▶ _Exercise goal_: All lines from the opening of the material up to and including the line with "## Week 2 (08/06/20 - 14/06/20)" should be transcribed exactly, pictures excepted.

BEGIN

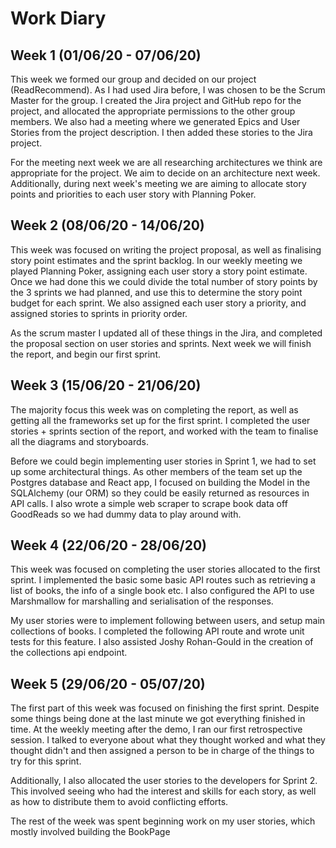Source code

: # Work Diary

## Week 1 (01/06/20 - 07/06/20)

This week we formed our group and decided on our project (ReadRecommend). As I had used Jira before, I was chosen to be the Scrum Master for the group. I created the Jira project and GitHub repo for the project, and allocated the appropriate permissions to the other group members. We also had a meeting where we generated Epics and User Stories from the project description. I then added these stories to the Jira project.

For the meeting next week we are all researching architectures we think are appropriate for the project. We aim to decide on an architecture next week. Additionally, during next week's meeting we are aiming to allocate story points and priorities to each user story with Planning Poker.

## Week 2 (08/06/20 - 14/06/20)

This week was focused on writing the project proposal, as well as finalising story point estimates and the sprint backlog. In our weekly meeting we played Planning Poker, assigning each user story a story point estimate. Once we had done this we could divide the total number of story points by the 3 sprints we had planned, and use this to determine the story point budget for each sprint. We also assigned each user story a priority, and assigned stories to sprints in priority order.

As the scrum master I updated all of these things in the Jira, and completed the proposal section on user stories and sprints. Next week we will finish the report, and begin our first sprint.

## Week 3 (15/06/20 - 21/06/20)

The majority focus this week was on completing the report, as well as getting all the frameworks set up for the first sprint. I completed the user stories + sprints section of the report, and worked with the team to finalise all the diagrams and storyboards.

Before we could begin implementing user stories in Sprint 1, we had to set up some architectural things. As other members of the team set up the Postgres database and React app, I focused on building the Model in the SQLAlchemy (our ORM) so they could be easily returned as resources in API calls. I also wrote a simple web scraper to scrape book data off GoodReads so we had dummy data to play around with.

## Week 4 (22/06/20 - 28/06/20)

This week was focused on completing the user stories allocated to the first sprint. I implemented the basic some basic API routes such as retrieving a list of books, the info of a single book etc. I also configured the API to use Marshmallow for marshalling and serialisation of the responses.

My user stories were to implement following between users, and setup main collections of books. I completed the following API route and wrote unit tests for this feature. I also assisted Joshy Rohan-Gould in the creation of the collections api endpoint.

## Week 5 (29/06/20 - 05/07/20)

The first part of this week was focused on finishing the first sprint. Despite some things being done at the last minute we got everything finished in time. At the weekly meeting after the demo, I ran our first retrospective session. I talked to everyone about what they thought worked and what they thought didn't and then assigned a person to be in charge of the things to try for this sprint.

Additionally, I also allocated the user stories to the developers for Sprint 2. This involved seeing who had the interest and skills for each story, as well as how to distribute them to avoid conflicting efforts.

The rest of the week was spent beginning work on my user stories, which mostly involved building the BookPage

END

▶ _Your response_:
Source code

: # Work Diary

## Week 1 (01/06/20 - 07/06/20)

This week we formed our group and decided on our project (ReadRecommend). As I had used Jira before, I was chosen to be the Scrum Master for the group. I created the Jira project and GitHub repo for the project, and allocated the appropriate permissions to the other group members. We also had a meeting where we generated Epics and User Stories from the project description. I then added these stories to the Jira project.

For the meeting next week we are all researching architectures we think are appropriate for the project. We aim to decide on an architecture next week. Additionally, during next week's meeting we are aiming to allocate story points and priorities to each user story with Planning Poker.

## Week 2 (08/06/20 - 14/06/20)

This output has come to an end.